Löw stayed on, his past glories buying him time that the present no longer justified. Three more years drifted by, with little sign of renewal. At Euro 2020, delayed to 2021, Germany bowed out meekly to England in the last 16. Löw finally walked away, but the sense lingered that German football had wasted precious time clinging to the past.
Hansi Flick arrived as the fresh start. A treble winner with Bayern Munich, a coach with modern ideas and a clear identity. He took Germany to the 2022 World Cup on a wave of optimism. Then came Japan.
Germany led. They lost. The opening defeat set the tone for another group-stage exit. Again, the assumption was that the DFB would act. Again, it hesitated. Flick stayed until autumn 2023, a string of poor results eventually forcing the issue and opening the door for Julian Nagelsmann.

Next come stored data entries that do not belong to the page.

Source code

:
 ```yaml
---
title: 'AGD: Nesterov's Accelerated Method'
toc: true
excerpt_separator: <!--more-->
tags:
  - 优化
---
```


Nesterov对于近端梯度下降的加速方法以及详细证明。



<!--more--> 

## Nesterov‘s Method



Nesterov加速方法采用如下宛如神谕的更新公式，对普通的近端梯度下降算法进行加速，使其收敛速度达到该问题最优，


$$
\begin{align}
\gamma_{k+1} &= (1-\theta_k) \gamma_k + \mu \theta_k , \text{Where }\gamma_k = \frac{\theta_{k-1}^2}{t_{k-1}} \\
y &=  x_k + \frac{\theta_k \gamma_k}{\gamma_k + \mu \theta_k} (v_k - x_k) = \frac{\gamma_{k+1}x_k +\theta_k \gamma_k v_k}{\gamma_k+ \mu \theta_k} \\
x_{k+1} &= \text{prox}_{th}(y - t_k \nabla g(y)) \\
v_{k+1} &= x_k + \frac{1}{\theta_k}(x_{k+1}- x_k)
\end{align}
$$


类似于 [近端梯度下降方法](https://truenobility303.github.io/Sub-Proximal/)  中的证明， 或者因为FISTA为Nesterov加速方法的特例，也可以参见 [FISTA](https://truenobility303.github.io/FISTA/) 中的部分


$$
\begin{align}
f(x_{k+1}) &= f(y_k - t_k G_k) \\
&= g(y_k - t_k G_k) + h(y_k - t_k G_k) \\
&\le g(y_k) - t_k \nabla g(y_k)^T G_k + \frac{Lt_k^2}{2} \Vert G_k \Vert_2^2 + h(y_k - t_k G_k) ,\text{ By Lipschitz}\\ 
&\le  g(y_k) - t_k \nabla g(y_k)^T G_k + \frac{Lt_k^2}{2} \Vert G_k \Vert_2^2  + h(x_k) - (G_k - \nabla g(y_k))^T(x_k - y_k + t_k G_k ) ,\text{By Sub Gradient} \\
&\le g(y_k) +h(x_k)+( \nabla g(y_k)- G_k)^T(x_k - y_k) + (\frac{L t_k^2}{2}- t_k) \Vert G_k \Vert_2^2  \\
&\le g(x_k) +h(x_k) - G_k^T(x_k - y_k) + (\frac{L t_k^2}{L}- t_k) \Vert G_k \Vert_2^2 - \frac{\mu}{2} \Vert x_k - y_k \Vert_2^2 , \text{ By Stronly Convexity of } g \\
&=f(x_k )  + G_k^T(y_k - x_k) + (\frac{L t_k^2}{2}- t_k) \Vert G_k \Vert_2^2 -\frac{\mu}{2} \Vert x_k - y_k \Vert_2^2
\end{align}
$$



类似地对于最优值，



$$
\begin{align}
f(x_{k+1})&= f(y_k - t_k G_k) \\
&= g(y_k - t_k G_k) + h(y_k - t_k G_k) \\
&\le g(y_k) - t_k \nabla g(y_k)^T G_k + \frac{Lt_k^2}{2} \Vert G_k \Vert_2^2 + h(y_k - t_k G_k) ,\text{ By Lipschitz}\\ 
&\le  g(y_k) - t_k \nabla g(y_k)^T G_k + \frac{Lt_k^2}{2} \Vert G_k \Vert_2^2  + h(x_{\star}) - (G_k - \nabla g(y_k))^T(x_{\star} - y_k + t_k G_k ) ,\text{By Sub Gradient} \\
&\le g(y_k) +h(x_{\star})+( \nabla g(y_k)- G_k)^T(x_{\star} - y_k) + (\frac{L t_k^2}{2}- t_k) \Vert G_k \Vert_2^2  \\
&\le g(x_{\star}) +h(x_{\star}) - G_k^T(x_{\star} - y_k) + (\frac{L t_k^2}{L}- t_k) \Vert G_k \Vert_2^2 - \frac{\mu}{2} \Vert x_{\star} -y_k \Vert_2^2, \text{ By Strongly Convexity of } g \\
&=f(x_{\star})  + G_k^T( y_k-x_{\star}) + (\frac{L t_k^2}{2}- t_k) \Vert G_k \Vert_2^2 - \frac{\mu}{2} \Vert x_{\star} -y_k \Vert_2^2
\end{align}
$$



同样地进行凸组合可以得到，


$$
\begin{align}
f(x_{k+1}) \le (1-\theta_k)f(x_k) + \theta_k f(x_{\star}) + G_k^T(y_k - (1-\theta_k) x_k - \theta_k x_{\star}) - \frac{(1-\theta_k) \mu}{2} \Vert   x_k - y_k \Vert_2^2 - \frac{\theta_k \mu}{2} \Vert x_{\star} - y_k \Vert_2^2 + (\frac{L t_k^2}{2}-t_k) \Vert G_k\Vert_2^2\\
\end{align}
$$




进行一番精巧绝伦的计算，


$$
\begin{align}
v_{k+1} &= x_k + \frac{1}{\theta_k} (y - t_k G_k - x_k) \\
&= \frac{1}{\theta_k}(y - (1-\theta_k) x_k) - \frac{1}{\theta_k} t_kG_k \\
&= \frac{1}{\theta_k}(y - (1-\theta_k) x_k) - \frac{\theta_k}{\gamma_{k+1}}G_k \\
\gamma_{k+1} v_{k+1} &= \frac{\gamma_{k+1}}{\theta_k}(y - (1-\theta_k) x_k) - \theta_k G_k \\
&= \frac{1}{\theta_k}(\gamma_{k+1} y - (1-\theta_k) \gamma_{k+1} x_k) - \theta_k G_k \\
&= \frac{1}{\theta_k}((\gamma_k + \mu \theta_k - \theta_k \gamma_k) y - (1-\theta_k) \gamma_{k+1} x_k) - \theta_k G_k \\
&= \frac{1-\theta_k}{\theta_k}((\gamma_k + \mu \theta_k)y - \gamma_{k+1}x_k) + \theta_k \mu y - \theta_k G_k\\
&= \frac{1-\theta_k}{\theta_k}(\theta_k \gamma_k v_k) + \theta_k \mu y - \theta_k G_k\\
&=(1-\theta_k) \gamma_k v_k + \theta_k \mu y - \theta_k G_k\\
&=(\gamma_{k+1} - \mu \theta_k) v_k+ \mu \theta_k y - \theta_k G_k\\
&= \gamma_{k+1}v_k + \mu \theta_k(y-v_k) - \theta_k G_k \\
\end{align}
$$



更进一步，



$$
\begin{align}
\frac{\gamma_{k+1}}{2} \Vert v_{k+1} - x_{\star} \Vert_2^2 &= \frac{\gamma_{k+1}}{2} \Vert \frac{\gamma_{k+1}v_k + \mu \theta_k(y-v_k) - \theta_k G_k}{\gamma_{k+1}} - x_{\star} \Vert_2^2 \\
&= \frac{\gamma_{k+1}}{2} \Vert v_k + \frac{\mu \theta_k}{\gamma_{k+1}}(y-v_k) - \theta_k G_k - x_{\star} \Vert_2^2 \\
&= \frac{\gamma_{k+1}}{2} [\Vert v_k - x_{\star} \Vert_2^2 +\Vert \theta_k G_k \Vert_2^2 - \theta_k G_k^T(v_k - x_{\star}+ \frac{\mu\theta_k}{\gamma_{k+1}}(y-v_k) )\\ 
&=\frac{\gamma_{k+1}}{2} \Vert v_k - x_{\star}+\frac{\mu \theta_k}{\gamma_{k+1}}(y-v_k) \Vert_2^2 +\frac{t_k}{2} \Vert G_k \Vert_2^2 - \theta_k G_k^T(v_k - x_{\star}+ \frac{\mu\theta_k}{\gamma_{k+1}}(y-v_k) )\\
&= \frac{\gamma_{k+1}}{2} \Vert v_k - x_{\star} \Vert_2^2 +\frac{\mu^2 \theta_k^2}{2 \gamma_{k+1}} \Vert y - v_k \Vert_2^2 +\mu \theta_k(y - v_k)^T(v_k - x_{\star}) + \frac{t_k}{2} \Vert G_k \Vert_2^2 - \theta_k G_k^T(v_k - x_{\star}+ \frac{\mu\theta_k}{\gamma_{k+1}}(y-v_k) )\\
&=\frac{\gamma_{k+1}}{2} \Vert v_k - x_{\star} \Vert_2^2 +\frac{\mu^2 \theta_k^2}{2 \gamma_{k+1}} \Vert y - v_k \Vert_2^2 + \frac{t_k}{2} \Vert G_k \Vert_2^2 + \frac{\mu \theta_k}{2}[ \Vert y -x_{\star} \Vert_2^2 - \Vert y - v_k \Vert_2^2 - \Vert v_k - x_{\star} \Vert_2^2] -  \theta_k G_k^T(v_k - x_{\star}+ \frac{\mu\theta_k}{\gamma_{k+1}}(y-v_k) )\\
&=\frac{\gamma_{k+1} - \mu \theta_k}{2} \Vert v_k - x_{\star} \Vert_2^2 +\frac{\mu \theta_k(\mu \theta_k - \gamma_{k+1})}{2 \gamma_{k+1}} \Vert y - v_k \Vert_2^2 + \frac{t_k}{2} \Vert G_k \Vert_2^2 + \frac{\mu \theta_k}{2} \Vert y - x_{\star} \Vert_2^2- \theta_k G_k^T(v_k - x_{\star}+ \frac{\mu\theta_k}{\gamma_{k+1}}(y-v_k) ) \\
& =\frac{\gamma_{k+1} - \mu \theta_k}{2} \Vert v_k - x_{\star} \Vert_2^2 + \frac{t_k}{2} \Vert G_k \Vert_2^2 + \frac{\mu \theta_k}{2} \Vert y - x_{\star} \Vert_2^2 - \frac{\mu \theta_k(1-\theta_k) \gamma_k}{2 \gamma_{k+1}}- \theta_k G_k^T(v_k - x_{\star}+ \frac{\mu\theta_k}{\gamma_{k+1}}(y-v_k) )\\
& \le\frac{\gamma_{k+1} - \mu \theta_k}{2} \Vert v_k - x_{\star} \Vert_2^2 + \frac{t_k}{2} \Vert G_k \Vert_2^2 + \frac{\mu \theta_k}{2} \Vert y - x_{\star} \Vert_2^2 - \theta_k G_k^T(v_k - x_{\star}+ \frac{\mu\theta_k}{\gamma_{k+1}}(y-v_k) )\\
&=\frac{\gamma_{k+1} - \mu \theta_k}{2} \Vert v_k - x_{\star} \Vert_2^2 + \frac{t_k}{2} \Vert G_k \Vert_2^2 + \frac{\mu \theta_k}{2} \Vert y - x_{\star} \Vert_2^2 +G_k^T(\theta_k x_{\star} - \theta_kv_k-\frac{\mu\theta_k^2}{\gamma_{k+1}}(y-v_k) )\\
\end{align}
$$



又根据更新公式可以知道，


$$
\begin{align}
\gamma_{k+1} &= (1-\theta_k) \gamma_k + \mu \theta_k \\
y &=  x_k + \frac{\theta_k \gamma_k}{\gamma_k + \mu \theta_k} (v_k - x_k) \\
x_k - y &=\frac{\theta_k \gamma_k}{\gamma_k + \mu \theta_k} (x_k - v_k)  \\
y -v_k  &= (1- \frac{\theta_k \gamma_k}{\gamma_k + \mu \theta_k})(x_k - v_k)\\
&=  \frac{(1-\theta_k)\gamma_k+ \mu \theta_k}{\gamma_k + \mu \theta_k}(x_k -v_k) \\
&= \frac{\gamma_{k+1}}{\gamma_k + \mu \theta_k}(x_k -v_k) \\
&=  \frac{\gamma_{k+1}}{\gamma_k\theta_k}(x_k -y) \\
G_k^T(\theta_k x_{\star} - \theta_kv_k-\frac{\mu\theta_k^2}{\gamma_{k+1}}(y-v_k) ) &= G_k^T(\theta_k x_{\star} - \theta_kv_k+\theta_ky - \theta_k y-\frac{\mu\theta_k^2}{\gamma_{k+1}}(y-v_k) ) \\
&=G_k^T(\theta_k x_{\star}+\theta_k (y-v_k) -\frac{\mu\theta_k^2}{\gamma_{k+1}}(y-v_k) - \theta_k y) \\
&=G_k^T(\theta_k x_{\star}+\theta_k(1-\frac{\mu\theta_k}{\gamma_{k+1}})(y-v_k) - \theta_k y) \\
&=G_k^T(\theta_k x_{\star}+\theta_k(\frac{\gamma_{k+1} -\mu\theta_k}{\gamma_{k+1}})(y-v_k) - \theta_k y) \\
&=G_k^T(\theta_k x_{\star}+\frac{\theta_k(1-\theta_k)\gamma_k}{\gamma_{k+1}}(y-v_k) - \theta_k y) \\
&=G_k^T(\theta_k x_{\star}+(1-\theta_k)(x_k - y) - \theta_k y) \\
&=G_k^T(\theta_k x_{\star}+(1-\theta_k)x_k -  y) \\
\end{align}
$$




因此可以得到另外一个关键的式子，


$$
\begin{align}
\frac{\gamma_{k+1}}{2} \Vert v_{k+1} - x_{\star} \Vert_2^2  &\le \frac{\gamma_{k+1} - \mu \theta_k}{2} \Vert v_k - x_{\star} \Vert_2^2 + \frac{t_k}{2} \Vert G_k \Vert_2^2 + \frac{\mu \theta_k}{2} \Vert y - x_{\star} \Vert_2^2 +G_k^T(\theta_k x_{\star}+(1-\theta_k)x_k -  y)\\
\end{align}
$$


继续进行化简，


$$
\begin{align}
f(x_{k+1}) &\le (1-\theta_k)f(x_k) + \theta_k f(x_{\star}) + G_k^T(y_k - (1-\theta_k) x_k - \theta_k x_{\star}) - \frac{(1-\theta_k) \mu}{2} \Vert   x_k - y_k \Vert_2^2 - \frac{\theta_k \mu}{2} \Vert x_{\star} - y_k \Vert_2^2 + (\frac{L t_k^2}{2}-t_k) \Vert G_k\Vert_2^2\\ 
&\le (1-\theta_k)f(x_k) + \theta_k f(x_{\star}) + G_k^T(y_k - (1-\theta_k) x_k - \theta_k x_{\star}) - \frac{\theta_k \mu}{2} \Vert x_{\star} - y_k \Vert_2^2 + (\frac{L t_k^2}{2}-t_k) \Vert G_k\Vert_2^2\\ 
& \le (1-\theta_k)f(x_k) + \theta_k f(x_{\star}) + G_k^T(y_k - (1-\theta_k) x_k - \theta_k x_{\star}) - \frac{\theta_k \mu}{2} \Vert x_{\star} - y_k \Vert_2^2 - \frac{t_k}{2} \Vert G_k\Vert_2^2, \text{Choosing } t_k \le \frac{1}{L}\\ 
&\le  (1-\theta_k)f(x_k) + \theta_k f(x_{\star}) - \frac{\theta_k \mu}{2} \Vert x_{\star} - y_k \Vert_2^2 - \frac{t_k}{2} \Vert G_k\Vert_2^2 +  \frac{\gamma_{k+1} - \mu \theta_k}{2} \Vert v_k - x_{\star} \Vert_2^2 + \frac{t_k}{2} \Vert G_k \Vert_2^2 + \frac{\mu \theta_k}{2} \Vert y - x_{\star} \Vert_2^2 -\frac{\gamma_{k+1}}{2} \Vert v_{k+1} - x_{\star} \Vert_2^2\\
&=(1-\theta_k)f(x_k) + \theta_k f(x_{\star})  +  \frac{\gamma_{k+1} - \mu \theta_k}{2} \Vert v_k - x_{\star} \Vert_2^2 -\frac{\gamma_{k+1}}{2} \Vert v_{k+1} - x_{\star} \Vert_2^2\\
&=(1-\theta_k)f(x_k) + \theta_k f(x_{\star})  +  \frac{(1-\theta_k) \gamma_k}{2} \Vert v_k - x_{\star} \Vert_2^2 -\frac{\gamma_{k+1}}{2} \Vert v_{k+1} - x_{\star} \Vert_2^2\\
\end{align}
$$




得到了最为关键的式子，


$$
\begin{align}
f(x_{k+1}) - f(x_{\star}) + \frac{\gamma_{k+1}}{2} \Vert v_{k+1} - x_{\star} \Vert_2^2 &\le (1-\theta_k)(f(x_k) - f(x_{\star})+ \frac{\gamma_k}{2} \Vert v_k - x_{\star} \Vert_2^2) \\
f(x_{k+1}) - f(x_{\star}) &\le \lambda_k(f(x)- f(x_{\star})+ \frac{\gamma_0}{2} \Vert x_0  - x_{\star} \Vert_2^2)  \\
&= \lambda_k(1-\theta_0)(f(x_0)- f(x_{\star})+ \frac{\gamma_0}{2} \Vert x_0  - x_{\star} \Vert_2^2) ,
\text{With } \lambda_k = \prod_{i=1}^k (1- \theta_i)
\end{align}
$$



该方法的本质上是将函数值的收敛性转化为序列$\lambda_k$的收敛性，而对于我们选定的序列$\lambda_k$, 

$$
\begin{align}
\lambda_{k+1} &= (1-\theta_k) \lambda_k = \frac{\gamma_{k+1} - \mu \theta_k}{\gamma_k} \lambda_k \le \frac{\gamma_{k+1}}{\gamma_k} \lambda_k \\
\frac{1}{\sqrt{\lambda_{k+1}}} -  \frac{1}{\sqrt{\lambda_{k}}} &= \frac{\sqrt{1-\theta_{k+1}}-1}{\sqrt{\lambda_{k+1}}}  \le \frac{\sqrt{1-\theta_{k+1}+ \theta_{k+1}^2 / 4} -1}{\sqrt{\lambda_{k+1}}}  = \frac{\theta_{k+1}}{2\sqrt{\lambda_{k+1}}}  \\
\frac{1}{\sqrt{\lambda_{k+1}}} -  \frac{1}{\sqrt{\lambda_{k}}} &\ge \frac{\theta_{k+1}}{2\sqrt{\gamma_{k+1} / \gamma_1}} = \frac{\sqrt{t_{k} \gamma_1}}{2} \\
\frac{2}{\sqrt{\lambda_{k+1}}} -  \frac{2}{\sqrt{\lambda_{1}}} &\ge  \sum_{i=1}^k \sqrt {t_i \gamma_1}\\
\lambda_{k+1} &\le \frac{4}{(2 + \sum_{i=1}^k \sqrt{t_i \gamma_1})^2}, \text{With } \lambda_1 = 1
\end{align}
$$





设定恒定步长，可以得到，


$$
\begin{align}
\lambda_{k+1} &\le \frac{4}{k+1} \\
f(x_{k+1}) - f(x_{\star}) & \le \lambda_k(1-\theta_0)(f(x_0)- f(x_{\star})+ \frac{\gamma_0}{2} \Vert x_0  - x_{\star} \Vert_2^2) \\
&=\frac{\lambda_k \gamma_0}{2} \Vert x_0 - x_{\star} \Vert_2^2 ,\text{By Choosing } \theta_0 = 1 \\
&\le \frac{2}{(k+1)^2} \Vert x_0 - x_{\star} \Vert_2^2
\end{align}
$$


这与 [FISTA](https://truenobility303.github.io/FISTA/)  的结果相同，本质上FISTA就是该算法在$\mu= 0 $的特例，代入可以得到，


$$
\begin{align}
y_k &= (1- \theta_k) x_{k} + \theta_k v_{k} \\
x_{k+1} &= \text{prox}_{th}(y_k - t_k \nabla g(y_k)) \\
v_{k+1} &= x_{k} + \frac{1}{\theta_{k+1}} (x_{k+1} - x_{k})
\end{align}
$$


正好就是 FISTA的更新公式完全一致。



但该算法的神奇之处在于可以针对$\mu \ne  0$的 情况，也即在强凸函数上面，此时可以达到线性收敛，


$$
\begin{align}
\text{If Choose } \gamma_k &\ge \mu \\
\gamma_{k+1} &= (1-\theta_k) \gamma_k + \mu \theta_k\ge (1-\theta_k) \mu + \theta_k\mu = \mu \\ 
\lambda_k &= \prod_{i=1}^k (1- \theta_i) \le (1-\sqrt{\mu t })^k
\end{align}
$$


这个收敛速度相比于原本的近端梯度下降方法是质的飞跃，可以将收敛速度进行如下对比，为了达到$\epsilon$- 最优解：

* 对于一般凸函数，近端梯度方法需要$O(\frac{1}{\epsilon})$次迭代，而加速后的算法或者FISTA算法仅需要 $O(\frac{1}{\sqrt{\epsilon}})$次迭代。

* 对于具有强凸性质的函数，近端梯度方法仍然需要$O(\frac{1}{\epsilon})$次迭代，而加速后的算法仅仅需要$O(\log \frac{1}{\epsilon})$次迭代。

Nagelsmann: the bright young thing, the tactical prodigy, the man supposed to drag Die Mannschaft back to the elite.
For a while, it felt like he might.
From home hope to Foxborough nadir
Nagelsmann took charge in September 2023 and immediately changed the mood. His selections felt sharp. His communication seemed fresh. Germany went into Euro 2024 on home soil with something they had not felt for years: genuine belief.

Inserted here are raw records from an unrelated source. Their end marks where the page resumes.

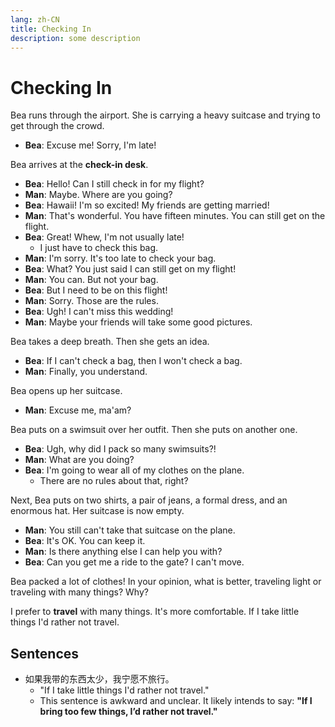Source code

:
 ```yaml
---
lang: zh-CN
title: Checking In
description: some description
---
```


# Checking In

Bea runs through the airport. She is carrying a heavy suitcase and trying to get through the crowd.

- **Bea**: Excuse me! Sorry, I'm late!

Bea arrives at the **check-in desk**.

- **Bea**: Hello! Can I still check in for my flight?
- **Man**: Maybe. Where are you going?
- **Bea**: Hawaii! I'm so excited! My friends are getting married!
- **Man**: That's wonderful. You have fifteen minutes. You can still get on the flight.
- **Bea**: Great! Whew, I'm not usually late!
  - I just have to check this bag.
- **Man**: I'm sorry. It's too late to check your bag.
- **Bea**: What? You just said I can still get on my flight!
- **Man**: You can. But not your bag.
- **Bea**: But I need to be on this flight!
- **Man**: Sorry. Those are the rules.
- **Bea**: Ugh! I can't miss this wedding!
- **Man**: Maybe your friends will take some good pictures.

Bea takes a deep breath. Then she gets an idea.

- **Bea**: If I can't check a bag, then I won't check a bag.
- **Man**: Finally, you understand.

Bea opens up her suitcase.

- **Man**: Excuse me, ma'am?

Bea puts on a swimsuit over her outfit. Then she puts on another one.

- **Bea**: Ugh, why did I pack so many swimsuits?!
- **Man**: What are you doing?
- **Bea**: I'm going to wear all of my clothes on the plane.
  - There are no rules about that, right?

Next, Bea puts on two shirts, a pair of jeans, a formal dress, and an enormous hat. Her suitcase is now empty.

- **Man**: You still can't take that suitcase on the plane.
- **Bea**: It's OK. You can keep it.
- **Man**: Is there anything else I can help you with?
- **Bea**: Can you get me a ride to the gate? I can't move.

Bea packed a lot of clothes! In your opinion, what is better, traveling light or traveling with many things? Why?

I prefer to **travel** with many things. It's more comfortable. If I take little things I'd rather not travel.

## Sentences

- 如果我带的东西太少，我宁愿不旅行。
  - "If I take little things I'd rather not travel."
  - This sentence is awkward and unclear. It likely intends to say:
    **"If I bring too few things, I’d rather not travel."**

The tournament, in many ways, delivered. Germany played with purpose, reconnected with their public and reached the quarter-finals. They fell to Spain, the eventual champions, but the campaign restored a sense of pride. Nagelsmann, flushed with approval, set his sights higher almost immediately: the 2026 World Cup would be the next step, the real target.
Back then, he was the most popular national coach since Löw at his peak. It already feels like a different era.

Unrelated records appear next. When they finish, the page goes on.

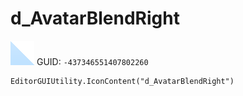 # d_AvatarBlendRight
![](/img/d_AvatarBlendRight.png)
GUID: `-437346551407802260`
```
EditorGUIUtility.IconContent("d_AvatarBlendRight")
```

Over the past two years, Nagelsmann has squandered that goodwill at startling speed. The World Cup in the United States has turned that slow erosion into a landslide, with the low point coming in Foxborough on Monday. Germany’s exit was not a shock. It was a culmination.
A coach who talked too much – and delivered too little
Nagelsmann did not just coach. He talked. Constantly.
Press conferences and interviews became stages for detailed critiques of his own players, delivered every few weeks with a forensic edge that quickly felt unnecessary. What might have been framed as honesty began to look like a craving for attention. Some statements were clumsy. Others, according to those around the camp, were simply untrue.
Worse, he broke promises. Roles that had been outlined to players were quietly altered. Assurances about status and usage proved unreliable. When journalists pushed back, Nagelsmann’s composure often slipped. The national coach came across not as a calm leader but as prickly, patronising, and thin-skinned – a pattern that repeated itself during the World Cup.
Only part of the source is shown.